Records for the task
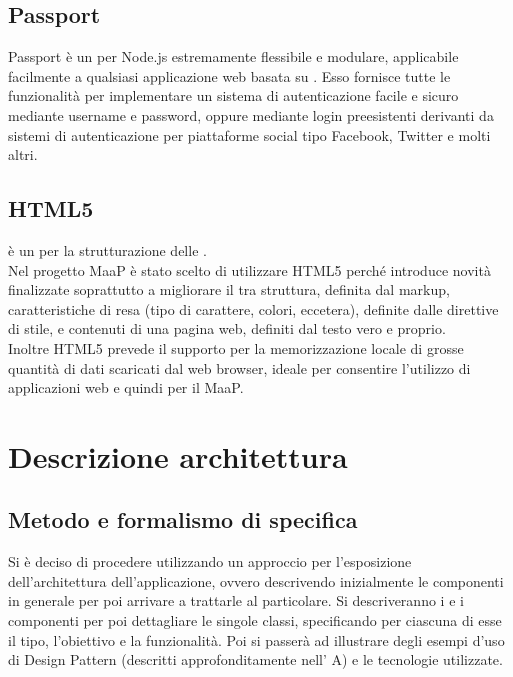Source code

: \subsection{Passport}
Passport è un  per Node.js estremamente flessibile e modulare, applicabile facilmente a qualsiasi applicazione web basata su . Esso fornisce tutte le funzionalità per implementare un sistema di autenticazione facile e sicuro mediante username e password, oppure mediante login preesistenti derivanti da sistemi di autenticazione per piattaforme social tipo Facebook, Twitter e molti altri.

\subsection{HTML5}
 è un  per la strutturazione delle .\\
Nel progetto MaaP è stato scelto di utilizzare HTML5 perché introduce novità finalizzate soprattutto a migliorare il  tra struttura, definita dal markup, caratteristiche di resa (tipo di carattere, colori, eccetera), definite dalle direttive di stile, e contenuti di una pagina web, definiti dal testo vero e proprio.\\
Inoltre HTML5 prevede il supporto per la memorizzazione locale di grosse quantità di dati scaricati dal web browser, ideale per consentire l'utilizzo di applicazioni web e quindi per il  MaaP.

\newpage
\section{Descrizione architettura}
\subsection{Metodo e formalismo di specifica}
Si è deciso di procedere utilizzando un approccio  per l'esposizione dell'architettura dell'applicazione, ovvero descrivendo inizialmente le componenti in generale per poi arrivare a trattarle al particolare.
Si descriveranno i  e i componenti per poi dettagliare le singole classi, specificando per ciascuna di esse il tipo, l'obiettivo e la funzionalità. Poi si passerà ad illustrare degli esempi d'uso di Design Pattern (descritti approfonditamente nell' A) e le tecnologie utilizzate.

What is needed
Copy out each line of the records above that includes "architettura".

Solved exercise
\section{Descrizione architettura}
Si è deciso di procedere utilizzando un approccio  per l'esposizione dell'architettura dell'applicazione, ovvero descrivendo inizialmente le componenti in generale per poi arrivare a trattarle al particolare.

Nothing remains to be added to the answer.